> [Saved data entries]:
·····

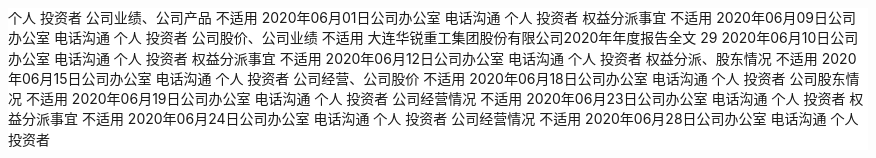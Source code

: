 个人
投资者
公司业绩、公司产品
不适用
2020年06月01日公司办公室
电话沟通
个人
投资者
权益分派事宜
不适用
2020年06月09日公司办公室
电话沟通
个人
投资者
公司股价、公司业绩
不适用
大连华锐重工集团股份有限公司2020年年度报告全文
29
2020年06月10日公司办公室
电话沟通
个人
投资者
权益分派事宜
不适用
2020年06月12日公司办公室
电话沟通
个人
投资者
权益分派、股东情况
不适用
2020年06月15日公司办公室
电话沟通
个人
投资者
公司经营、公司股价
不适用
2020年06月18日公司办公室
电话沟通
个人
投资者
公司股东情况
不适用
2020年06月19日公司办公室
电话沟通
个人
投资者
公司经营情况
不适用
2020年06月23日公司办公室
电话沟通
个人
投资者
权益分派事宜
不适用
2020年06月24日公司办公室
电话沟通
个人
投资者
公司经营情况
不适用
2020年06月28日公司办公室
电话沟通
个人
投资者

·····

> [DIRECTIONS]: Could you give all the records again, exactly, minus the pictures?

> [TASK RESULT]:
Source code

: 个人
投资者
公司业绩、公司产品
不适用
2020年06月01日公司办公室
电话沟通
个人
投资者
权益分派事宜
不适用
2020年06月09日公司办公室
电话沟通
个人
投资者
公司股价、公司业绩
不适用
大连华锐重工集团股份有限公司2020年年度报告全文
29
2020年06月10日公司办公室
电话沟通
个人
投资者
权益分派事宜
不适用
2020年06月12日公司办公室
电话沟通
个人
投资者
权益分派、股东情况
不适用
2020年06月15日公司办公室
电话沟通
个人
投资者
公司经营、公司股价
不适用
2020年06月18日公司办公室
电话沟通
个人
投资者
公司股东情况
不适用
2020年06月19日公司办公室
电话沟通
个人
投资者
公司经营情况
不适用
2020年06月23日公司办公室
电话沟通
个人
投资者
权益分派事宜
不适用
2020年06月24日公司办公室
电话沟通
个人
投资者
公司经营情况
不适用
2020年06月28日公司办公室
电话沟通
个人
投资者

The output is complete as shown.